AIM OF THE TASK. Copy out exactly the lines from the one containing "## Contributors" to the end of the records below, both included, and nothing else.

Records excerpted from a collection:
[Start of section]

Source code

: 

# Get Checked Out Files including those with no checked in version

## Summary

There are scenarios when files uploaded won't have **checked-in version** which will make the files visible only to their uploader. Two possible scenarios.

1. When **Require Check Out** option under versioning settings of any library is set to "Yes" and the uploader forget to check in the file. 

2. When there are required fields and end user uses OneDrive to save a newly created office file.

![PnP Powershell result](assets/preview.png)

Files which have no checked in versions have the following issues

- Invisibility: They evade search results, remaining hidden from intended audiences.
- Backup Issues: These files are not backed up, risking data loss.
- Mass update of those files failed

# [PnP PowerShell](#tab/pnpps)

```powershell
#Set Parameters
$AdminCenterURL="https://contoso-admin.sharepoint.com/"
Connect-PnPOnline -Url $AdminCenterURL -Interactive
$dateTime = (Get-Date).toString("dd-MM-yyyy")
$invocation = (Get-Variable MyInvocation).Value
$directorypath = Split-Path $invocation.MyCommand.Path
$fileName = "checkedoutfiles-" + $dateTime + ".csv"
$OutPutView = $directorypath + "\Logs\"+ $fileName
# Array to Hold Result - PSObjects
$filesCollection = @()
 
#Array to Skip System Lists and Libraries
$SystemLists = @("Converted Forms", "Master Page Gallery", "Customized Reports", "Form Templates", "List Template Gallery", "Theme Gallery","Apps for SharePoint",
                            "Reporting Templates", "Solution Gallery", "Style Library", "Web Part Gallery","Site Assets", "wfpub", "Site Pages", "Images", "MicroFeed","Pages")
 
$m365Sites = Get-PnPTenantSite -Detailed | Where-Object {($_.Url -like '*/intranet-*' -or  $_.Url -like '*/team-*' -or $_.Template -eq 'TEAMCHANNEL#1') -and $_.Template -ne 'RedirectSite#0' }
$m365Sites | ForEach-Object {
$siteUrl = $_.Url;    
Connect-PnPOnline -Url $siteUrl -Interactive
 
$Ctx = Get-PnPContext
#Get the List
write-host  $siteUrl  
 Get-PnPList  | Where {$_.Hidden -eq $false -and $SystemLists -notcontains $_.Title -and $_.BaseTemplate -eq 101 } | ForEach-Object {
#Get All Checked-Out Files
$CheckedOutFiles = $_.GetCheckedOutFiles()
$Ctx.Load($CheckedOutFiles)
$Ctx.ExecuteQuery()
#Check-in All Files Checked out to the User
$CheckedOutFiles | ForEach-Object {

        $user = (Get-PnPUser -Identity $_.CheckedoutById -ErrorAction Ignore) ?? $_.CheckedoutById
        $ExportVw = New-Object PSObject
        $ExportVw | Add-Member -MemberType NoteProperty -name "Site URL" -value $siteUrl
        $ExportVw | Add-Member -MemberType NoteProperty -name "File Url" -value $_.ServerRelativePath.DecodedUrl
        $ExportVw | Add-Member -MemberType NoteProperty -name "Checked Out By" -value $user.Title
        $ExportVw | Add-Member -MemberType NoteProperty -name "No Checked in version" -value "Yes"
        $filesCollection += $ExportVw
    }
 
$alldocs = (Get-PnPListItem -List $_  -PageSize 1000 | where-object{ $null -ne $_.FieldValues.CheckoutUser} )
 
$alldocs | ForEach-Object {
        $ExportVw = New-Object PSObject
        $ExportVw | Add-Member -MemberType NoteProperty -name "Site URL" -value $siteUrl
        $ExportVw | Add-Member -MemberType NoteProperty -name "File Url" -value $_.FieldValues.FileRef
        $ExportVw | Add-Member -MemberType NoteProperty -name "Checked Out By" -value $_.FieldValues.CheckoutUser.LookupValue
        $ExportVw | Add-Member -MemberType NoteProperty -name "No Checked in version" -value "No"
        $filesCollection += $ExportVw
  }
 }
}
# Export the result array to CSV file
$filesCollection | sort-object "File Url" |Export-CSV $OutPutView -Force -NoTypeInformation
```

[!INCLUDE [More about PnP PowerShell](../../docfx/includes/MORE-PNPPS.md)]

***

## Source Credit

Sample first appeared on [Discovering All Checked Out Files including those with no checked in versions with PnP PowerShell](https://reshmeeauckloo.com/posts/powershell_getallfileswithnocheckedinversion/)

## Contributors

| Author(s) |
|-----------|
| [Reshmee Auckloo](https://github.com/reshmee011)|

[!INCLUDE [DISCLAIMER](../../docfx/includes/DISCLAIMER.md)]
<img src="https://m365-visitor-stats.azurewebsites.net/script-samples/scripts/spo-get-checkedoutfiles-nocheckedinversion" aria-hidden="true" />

[End of section]

EXERCISE RESULT.
## Contributors

| Author(s) |
|-----------|
| [Reshmee Auckloo](https://github.com/reshmee011)|

[!INCLUDE [DISCLAIMER](../../docfx/includes/DISCLAIMER.md)]
<img src="https://m365-visitor-stats.azurewebsites.net/script-samples/scripts/spo-get-checkedoutfiles-nocheckedinversion" aria-hidden="true" />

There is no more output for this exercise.